While official briefers are very much "on message," some commanders in the field have not hesitated to talk about being surprised by the level of Iraqi resistance and the unplanned need to detach some forces to secure southern cities.
They've also disclosed that troops have been pausing for several days in some locations, and they've spoken about a growing need for resupplies of food, water, and fuel.
There's no indication - publicly at least - that Pentagon civilians and the most senior officers are upset by this apparent openness.
Besides, many of those field-grade officers, unit commanders, and younger generals took to heart the lessons of Vietnam here - particularly as detailed in "Dereliction of Duty," the 1997 book by West Point graduate H.R. McMaster.
Studying the historical papers of the Johnson administration as well as the archives of the Joint Chiefs of Staff, Lieutenant Colonel McMaster concluded that it wasn't just the civilians in the White House and at the Pentagon who failed to adequately address the strength and determination of the North Vietnamese and the Viet Cong.
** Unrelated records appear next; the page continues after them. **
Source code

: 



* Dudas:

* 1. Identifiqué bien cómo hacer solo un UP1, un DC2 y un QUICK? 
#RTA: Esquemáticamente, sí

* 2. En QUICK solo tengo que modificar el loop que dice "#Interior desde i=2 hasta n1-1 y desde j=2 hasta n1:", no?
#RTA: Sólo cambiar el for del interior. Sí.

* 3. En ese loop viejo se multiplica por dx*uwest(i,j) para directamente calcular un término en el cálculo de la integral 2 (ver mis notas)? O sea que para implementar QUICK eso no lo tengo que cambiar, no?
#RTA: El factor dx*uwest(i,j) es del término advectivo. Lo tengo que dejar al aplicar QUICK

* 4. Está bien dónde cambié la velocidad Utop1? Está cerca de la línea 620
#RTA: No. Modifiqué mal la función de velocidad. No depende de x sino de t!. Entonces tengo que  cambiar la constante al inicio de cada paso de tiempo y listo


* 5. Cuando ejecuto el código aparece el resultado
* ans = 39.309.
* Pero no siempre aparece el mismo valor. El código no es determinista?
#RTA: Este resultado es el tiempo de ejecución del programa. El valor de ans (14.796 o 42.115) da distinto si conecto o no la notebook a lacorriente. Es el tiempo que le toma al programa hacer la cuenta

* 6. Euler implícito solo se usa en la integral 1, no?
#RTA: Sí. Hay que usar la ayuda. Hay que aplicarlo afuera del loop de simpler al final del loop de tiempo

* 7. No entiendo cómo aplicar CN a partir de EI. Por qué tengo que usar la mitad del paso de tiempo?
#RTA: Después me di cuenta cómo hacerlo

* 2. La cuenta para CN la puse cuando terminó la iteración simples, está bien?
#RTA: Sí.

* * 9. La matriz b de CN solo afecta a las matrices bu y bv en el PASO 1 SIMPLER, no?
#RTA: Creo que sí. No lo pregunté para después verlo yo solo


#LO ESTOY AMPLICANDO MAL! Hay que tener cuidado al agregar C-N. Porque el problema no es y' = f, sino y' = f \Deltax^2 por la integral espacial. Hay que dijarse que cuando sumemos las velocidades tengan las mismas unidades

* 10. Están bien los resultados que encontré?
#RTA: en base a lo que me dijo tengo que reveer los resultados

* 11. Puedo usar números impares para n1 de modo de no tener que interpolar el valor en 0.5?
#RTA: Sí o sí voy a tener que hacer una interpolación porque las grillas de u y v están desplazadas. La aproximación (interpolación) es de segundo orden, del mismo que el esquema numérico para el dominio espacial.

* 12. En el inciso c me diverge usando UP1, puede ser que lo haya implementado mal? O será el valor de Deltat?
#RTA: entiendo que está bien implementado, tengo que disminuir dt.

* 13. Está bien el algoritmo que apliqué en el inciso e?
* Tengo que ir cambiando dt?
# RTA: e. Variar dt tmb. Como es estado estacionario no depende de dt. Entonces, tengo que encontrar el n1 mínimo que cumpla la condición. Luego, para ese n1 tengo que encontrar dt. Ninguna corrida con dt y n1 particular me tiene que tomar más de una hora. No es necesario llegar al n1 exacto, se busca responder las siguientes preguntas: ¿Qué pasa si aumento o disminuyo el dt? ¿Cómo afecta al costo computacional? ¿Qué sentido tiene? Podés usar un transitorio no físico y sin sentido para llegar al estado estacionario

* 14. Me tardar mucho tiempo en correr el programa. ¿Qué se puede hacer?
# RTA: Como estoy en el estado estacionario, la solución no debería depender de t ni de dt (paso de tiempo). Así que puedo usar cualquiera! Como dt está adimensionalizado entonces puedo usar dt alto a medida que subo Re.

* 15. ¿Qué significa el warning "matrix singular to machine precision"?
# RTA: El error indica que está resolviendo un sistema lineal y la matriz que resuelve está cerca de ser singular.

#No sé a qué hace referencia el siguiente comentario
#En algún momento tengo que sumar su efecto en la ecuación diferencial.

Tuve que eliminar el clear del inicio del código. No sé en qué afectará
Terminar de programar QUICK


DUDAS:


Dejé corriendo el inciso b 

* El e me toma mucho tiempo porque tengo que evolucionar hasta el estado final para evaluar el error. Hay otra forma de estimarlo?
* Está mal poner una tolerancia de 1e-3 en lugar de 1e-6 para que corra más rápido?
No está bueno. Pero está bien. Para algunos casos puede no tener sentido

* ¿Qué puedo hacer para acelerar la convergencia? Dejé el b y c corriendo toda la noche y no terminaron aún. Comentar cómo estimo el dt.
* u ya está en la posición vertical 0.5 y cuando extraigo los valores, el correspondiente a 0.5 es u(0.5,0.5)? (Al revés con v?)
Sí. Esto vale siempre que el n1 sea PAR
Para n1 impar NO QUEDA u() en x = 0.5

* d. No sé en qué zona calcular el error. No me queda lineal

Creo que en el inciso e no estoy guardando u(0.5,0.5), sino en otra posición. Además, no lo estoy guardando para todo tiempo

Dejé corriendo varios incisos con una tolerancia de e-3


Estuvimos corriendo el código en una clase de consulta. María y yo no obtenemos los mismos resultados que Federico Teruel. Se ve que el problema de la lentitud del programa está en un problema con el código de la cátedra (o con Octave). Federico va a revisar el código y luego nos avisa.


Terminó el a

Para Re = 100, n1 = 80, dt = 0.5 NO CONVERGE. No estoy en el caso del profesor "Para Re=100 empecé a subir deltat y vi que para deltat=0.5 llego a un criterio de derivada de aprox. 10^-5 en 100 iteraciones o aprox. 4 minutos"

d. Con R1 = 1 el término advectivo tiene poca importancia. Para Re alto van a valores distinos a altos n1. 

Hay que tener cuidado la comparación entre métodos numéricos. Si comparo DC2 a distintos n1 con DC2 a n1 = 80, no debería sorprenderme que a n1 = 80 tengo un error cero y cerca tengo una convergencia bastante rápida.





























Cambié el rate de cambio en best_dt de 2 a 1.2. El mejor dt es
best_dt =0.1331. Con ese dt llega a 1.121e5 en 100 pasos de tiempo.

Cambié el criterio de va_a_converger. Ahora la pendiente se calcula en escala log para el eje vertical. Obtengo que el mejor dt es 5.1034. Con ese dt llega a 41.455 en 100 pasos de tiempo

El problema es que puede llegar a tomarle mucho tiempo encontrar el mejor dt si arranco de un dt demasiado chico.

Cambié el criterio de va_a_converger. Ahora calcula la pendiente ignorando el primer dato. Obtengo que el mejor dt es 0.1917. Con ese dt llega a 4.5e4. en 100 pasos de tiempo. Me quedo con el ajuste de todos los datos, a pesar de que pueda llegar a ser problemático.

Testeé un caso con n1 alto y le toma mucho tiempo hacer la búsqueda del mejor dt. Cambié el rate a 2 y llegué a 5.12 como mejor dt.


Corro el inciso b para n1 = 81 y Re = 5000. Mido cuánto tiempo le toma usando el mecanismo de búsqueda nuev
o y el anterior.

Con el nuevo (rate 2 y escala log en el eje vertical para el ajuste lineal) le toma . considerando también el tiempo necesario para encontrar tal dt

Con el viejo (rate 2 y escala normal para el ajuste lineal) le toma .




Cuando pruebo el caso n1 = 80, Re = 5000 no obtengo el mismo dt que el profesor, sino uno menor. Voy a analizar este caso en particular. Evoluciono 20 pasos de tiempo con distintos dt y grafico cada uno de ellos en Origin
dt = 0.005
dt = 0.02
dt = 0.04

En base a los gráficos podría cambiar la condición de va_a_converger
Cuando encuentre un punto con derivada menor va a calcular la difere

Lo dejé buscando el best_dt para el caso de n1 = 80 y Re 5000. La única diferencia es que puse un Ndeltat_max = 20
Senior officers were just as culpable for not speaking up, McMaster concluded.
That has been a clear lesson for many commanders in the field in Iraq today - apparently welcomed by the public as it remains riveted to the all-news, all-the-time live TV coverage.
Meanwhile, public perceptions and emotions are following a predictable pattern as well.
"It begins with apprehension on the eve of fighting, followed by elation when hostilities begin because the waiting is finally over, and then there is a letdown that gradually hardens into grim determination," says military analyst Loren Thompson of the Lexington Institute in Alexandria, Va.
"Public opinion is presently in transit between stages three and four, in other words, from letdown to determination," says Dr. Thompson. "The public now knows it won't be easy, but that hasn't eroded support."
How will it turn out? There aren't many experts (civilian or military) who foresee anything but military victory for the US-led coalition.
Kenneth Pollack, a former Persian Gulf military analyst for the CIA, predicts that the war will last between four and 10 weeks. Coalition forces may "have lost some momentum," he said the other day, but military victory by the US and its allies is inevitable.
And for all the critical talk of "pause" in the war (strongly denied by the Pentagon) much is going on to indicate coalition progress on the ground in Iraq.
Artillery exchanges with Republican Guard units just outside Baghdad are aimed to "fix" enemy forces in place, making them vulnerable to airstrikes.
Thanks to intelligence information provided by Iraqis in southern cities, Baath Party headquarters are being destroyed and senior officials killed or captured. Clean water is now flowing through a pipeline from Kuwait to thirsty Iraqis in Umm Qasr.
US Special Forces have secured key sites in western Iraq, and some captured airfields (and even stretches of highway) are being used by coalition aircraft. Oil-well fires have been limited to a handful but even those are now being extinguished, with the result that any threat of "scorched earth" tactics by Hussein seems to have dissipated. In all, US and British forces now control some 40 percent of the country.
While there are some similarities with previous wars, there are clear divergences as well.
"What is significantly different for the US in this war is the need to simultaneously fight conventional and guerrilla wars while providing food, water, healthcare, and in some cases even shelter to ordinary Iraqis," says retired Army Col. Dan Smith.
"The latter are functions the US has not performed until after hostilities ended."
And the lessons-learned, of course, will come much later. President Bush, Secretary Rumsfeld, Joint Chiefs Chairman Richard Meyers, combat commander Tommy Franks all say military and regime changes in Iraq "are not in doubt."
Other close observers are not so sure, and they see connections with other conflicts as well.
"When it is over, if it is over, this war will have horrible consequences," says Egyptian president Hosni Mubarak. "Instead of having one [Osama] bin Laden, we will have 100 Bin Ladens."